Insiders say the mayor is likely to address the impasse between the city and teachers union on evaluations. That impasse has dominated the news in recent weeks, especially after state officials said cut off some federal funding to schools that were supposed to use the new evaluations this year. In the last week, blame for the standstill has flown from Gov. Cuomo and the state teachers union, but Bloomberg has been relatively quiet. The speech in which he outlines his annual policy agenda would be an opportune time to assert his position and try to move the situation forward.

Whether Bloomberg will tackle the sticky topic during his address today is not assured, and what exactly he could propose to resolve the tension is unclear. Department of Education and City Hall insiders haven’t tipped their hands about the content of today’s speech, and the only news that has leaked out has been about other topics.

In some ways, it’s hard to imagine Bloomberg making a major education policy announcement right now. Several substantial Department of Education initiatives, including ones to reform middle schools and revamp instruction and assessments, are already underway, and the mayor has scant time or money to execute much more. But an immediate solution to the teacher evaluations impasse is seen as crucial.

That Bloomberg is delivering the speech from inside the city’s oldest coeducational high school, Morris in the South Bronx, has heightened speculation about the speech’s education content.

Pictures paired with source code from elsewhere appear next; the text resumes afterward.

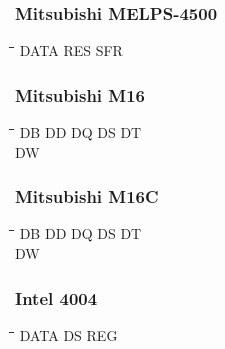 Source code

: \subsubsection{Mitsubishi MELPS-4500}
{\tt\begin{tabbing}
\hspace{3cm}\=\hspace{3cm}\=\hspace{3cm}\=\hspace{3cm}\=\kill
DATA       \> RES         \> SFR \\
\end{tabbing}}

\subsubsection{Mitsubishi M16}
{\tt\begin{tabbing}
\hspace{3cm}\=\hspace{3cm}\=\hspace{3cm}\=\hspace{3cm}\=\kill
DB         \> DD          \> DQ          \> DS          \> DT \\
DW \\
\end{tabbing}}

\subsubsection{Mitsubishi M16C}
{\tt\begin{tabbing}
\hspace{3cm}\=\hspace{3cm}\=\hspace{3cm}\=\hspace{3cm}\=\kill
DB         \> DD          \> DQ          \> DS          \> DT \\
DW \\
\end{tabbing}}

\subsubsection{Intel 4004}
{\tt\begin{tabbing}
\hspace{3cm}\=\hspace{3cm}\=\hspace{3cm}\=\hspace{3cm}\=\kill   
DATA       \> DS          \> REG \\
\end{tabbing}}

The city’s press advisory for the speech explains that Morris is home to “four successful small high schools,” and it’s likely that the mayor will cite Morris as a success story of the city’s small schools initiative. The building was one of the first to be reconstituted during the mayor’s tenure — in fact, its closure began even before Bloomberg took control of the city schools and handpicked Joel Klein to lead them — and the four schools have higher graduation rates and less violence than the troubled school they replaced.

But the building’s recent history also epitomizes the small schools movement’s shortcomings. The schools in the building have done a miserable job of preparing students for college, according to the city’s own statistics, and their attendance and graduation rates remain stubbornly mediocre. The Coalition for Educational Justice, a group that is leading protest efforts against school closures, has called a rally for just before the speech to argue that Morris is “a poster child for what advocates and parents say is wrong with Bloomberg’s education strategy,” a spokesman told me.

Statistics do little to capture the grandeur of the mammoth building on Boston Road, whose Gothic spires are more redolent of Oxford University than a typical city public school. I will never forget the view I got through a transom — installed to make the building as light-filled as possible — when I descended a staircase in the building perhaps five years ago: A girl in a hijab and a Latino boy building a bridge together in a Bronx International High School science class. The auditorium, which seats 2,500 and made the school an obvious site for a large audience in the South Bronx, is especially impressive.

There’s also a chance, of course, that Bloomberg will focus on other topics and steer clear of education entirely. The last time he delivered his annual address at a school, in 2010 at Frank Sinatra High School of the Arts in Queens, he barely mentioned education at all. In 2009, Bloomberg used the speech to tout parent outreach plans. Last year, he renewed a push to end “last in, first out” layoffs that Gov. Cuomo later quashed. He has said that layoffs are not likely to be on the table this year.